Kurtarıcılık veya kendini kurtarma, özgürleştirme girişimlerinin bir hayrı
olmayacaktır.
Liberalizm devletle; sosyal demokrasi burjuvaziyle
aynı masaya oturma iradesidir. Masayı parçalayacak müşterek iradeye bakmak
zorunludur. Müslüman’ın liberalleştirilmesi, AKP şahsında Kemalist devletle
masada bir olmayı sağlıyor. Sendika kurmak, böylelikle burjuvaziyle eşit bir
masada buluşmak da benzer bir yanılgıya neden oluyor. İmralı’da kurulan masa da
buraya dâhil.
Kuruculuk, ister İslamî, ister “adalet devleti”,
isterse “demokratik halk iktidarı” başlığı altında olsun, bu masaya dönük
güvenle dile getiriliyor. Birileri, masada olma hâlini tüm zamana-mekâna teşmil
ediyorlar.
Ra’d suresi 11. ayette, “hiç kuşkusuz bir toplumun
bireyleri kendi iç dünyalarını değiştirmedikçe, Allah da o toplumun gidişatını
değiştirmez.” buyruluyor. “Gök gürültüsü” anlamına gelen bu sure, suyun
çözücülüğüne, yıkıcılığına vurgu yapıyor.
Mesele, demek ki o suya karışabilmekte. Suyun kıyısına
kurulmuş masada olanlar, suyun fiziğinden, kimyasından azade oldukları
yanılgısına kapılıyorlar, ama onun şiddeti, her şeyi yutacak güçte.

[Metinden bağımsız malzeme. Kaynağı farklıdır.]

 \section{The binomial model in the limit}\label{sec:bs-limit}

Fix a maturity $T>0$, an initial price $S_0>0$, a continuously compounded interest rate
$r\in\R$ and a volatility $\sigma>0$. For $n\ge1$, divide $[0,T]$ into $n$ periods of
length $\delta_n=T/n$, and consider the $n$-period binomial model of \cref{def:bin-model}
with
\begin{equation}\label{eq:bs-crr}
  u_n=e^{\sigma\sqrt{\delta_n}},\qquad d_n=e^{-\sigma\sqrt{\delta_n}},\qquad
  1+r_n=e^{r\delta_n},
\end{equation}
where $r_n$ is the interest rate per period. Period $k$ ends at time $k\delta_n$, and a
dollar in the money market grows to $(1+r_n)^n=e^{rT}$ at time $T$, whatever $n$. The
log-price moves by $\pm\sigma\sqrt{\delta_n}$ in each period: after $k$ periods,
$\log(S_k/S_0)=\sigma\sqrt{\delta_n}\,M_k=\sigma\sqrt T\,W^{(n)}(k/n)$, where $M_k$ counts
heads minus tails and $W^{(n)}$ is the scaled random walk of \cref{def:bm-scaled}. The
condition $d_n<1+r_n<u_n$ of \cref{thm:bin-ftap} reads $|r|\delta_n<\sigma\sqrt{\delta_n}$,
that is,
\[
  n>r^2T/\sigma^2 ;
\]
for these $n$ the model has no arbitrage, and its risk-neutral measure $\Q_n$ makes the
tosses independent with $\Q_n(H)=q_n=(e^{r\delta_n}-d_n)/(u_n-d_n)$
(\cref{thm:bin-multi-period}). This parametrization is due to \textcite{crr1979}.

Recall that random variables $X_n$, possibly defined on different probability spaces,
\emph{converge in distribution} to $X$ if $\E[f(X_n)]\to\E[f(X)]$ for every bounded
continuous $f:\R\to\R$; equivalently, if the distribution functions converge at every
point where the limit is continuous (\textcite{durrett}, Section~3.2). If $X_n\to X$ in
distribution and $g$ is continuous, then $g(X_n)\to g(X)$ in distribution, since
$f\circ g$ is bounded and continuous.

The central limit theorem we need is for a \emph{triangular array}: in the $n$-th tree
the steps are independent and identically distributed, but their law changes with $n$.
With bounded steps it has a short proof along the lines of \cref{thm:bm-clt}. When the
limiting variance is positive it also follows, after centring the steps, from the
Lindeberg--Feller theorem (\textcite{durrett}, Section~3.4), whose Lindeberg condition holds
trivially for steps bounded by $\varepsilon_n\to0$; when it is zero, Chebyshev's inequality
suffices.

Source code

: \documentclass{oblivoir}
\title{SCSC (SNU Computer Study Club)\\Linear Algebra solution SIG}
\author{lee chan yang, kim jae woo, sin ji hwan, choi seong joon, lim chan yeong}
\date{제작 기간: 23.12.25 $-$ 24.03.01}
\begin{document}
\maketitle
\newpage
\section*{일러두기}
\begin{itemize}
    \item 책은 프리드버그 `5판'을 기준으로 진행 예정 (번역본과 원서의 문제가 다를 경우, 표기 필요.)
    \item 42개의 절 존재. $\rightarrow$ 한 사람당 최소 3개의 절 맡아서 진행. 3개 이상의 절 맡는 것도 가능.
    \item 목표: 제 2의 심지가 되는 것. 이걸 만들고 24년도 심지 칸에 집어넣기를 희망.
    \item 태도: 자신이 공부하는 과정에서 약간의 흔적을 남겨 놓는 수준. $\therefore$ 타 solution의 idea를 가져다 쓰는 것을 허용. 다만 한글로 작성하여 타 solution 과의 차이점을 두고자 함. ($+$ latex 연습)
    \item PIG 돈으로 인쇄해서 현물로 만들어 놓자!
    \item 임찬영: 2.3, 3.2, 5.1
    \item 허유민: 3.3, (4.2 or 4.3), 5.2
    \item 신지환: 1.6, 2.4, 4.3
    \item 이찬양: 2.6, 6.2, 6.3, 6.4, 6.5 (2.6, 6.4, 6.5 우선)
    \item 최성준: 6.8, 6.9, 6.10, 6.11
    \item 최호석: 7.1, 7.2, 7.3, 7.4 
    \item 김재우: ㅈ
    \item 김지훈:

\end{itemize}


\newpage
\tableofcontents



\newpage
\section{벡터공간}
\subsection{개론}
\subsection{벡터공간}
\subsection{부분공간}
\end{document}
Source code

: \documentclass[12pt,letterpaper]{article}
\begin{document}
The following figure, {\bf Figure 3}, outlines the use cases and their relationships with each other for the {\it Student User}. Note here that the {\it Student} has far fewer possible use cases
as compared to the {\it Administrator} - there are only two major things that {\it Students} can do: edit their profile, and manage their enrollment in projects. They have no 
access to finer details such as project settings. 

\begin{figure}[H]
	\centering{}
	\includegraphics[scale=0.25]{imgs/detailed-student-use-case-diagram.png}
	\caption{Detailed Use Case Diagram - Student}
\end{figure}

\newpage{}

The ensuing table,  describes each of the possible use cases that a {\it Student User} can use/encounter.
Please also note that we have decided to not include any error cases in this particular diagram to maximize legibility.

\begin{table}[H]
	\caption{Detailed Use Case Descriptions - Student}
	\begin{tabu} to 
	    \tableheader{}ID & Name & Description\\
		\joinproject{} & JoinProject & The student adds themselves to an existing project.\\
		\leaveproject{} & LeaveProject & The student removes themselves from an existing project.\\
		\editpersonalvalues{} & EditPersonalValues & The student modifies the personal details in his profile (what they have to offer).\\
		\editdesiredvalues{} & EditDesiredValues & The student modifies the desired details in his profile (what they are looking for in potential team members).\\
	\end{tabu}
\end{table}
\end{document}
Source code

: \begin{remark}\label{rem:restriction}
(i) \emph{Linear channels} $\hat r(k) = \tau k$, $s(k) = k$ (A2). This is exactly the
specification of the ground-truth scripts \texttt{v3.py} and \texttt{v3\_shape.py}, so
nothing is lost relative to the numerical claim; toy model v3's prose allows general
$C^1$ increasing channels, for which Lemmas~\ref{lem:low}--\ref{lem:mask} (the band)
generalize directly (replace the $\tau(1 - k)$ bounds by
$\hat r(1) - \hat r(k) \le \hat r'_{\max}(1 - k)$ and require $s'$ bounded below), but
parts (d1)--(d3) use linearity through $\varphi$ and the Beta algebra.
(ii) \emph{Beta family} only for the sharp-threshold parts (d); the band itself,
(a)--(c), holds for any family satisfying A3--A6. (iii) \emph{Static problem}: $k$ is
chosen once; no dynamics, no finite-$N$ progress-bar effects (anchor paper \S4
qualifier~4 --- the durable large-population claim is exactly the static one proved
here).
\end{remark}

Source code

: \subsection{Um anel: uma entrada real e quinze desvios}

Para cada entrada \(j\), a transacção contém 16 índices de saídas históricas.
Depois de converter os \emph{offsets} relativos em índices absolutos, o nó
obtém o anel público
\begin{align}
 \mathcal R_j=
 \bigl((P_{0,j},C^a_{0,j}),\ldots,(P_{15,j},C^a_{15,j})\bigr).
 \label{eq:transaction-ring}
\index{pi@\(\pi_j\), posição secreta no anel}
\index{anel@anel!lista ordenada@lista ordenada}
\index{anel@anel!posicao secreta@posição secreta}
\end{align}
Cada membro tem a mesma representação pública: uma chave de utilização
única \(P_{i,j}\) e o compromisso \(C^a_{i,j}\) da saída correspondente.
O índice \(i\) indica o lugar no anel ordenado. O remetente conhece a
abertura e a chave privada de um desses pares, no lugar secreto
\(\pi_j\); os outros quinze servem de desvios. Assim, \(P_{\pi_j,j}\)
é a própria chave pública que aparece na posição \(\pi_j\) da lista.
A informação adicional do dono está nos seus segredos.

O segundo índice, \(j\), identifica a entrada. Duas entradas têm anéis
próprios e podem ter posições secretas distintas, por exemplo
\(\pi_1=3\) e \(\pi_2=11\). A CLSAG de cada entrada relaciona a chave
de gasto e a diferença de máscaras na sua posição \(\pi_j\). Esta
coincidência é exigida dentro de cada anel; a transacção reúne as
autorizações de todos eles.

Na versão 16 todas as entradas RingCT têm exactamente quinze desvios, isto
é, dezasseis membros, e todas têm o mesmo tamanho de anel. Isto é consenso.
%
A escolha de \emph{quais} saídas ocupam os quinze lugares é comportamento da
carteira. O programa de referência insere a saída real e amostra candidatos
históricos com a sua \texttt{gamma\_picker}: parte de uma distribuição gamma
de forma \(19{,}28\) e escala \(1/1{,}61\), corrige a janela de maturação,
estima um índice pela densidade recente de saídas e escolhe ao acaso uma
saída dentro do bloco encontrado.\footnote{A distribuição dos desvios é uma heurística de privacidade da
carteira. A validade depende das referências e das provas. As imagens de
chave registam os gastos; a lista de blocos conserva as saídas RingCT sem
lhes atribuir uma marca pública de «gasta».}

O hâlde kuruculuk vurgusu, rububiyete ve tevhide
aykırı. Yani o masada olmak adına hareketi, mücadeleyi belirli kalıplara
dökmek, sıfatlara hapsetmek, iç dünyayı dondurup onu efendilerin beğeneceği
kıvama getirmek yanlış. “Müslüman mahalle”deki sınıfî yarılmaya karşı
sigortalar döşemek, bu sistemin kendinden menkul Müslüman’ının birliği adına, o
mahalleyi koruyup kollamak, döne dolaşa AKP’ye hizmet ediyor. O Müslüman’ın iç
dünyası, dışarının kavgasıyla harlanmadığı, ümmetin kavgasından düşen alaz o
diyarı yakmadıkça, hakiki bir İslamî kavga vermek de mümkün değildir. IŞİD
yangını yangınla söndürmekse; bu türden teşebbüsler de sistemin köpüğüyle söz
konusu yangını boğmaktadırlar.
Dağlarımızdaki kuşlar, “elâlem bizi fakir sanmasın”
diye değil, onların açlığı bizim açlığımız, onların sefilliği bizim
sefilliğimiz olduğu, biz “biz” olduğumuz için aç kalmamalı. Yem satanlarla ve
kendilerini dağların mutlak sahibi zannedenlerle aynı masada oturmuş olmak,
kandırmasın bizi. Gırtlağımızdan aşağı inen iman, onların kursağına düşen aşa
bağlı zira.
Ra’d suresinde Allah’ın kudreti gök gürültüsü
mecazıyla anlatılıyor. Münkirlere ve müşriklere kendi sınırlı varlıklarının
ötesi gösteriliyor. Sınırlı varlığımız mutlaklaştırıldığı ölçüde Allah’tan
uzaklaşıyoruz. Bu sınırlılık, köpük gibi birikiyor suyun yüzünde.
Bugün düşman, mazlum-sömürülen Müslüman’ı
sınırlandırıyor. O sınırlarda AKP, bir mevzi değil, mevki olarak varoluyor.
Dolayısıyla AKP, o köpüğün parçası. Demek ki halk, mücadele ettikçe suya
kavuşacak.
Müslüman, köpüğe aldanan değil, suya susayandır.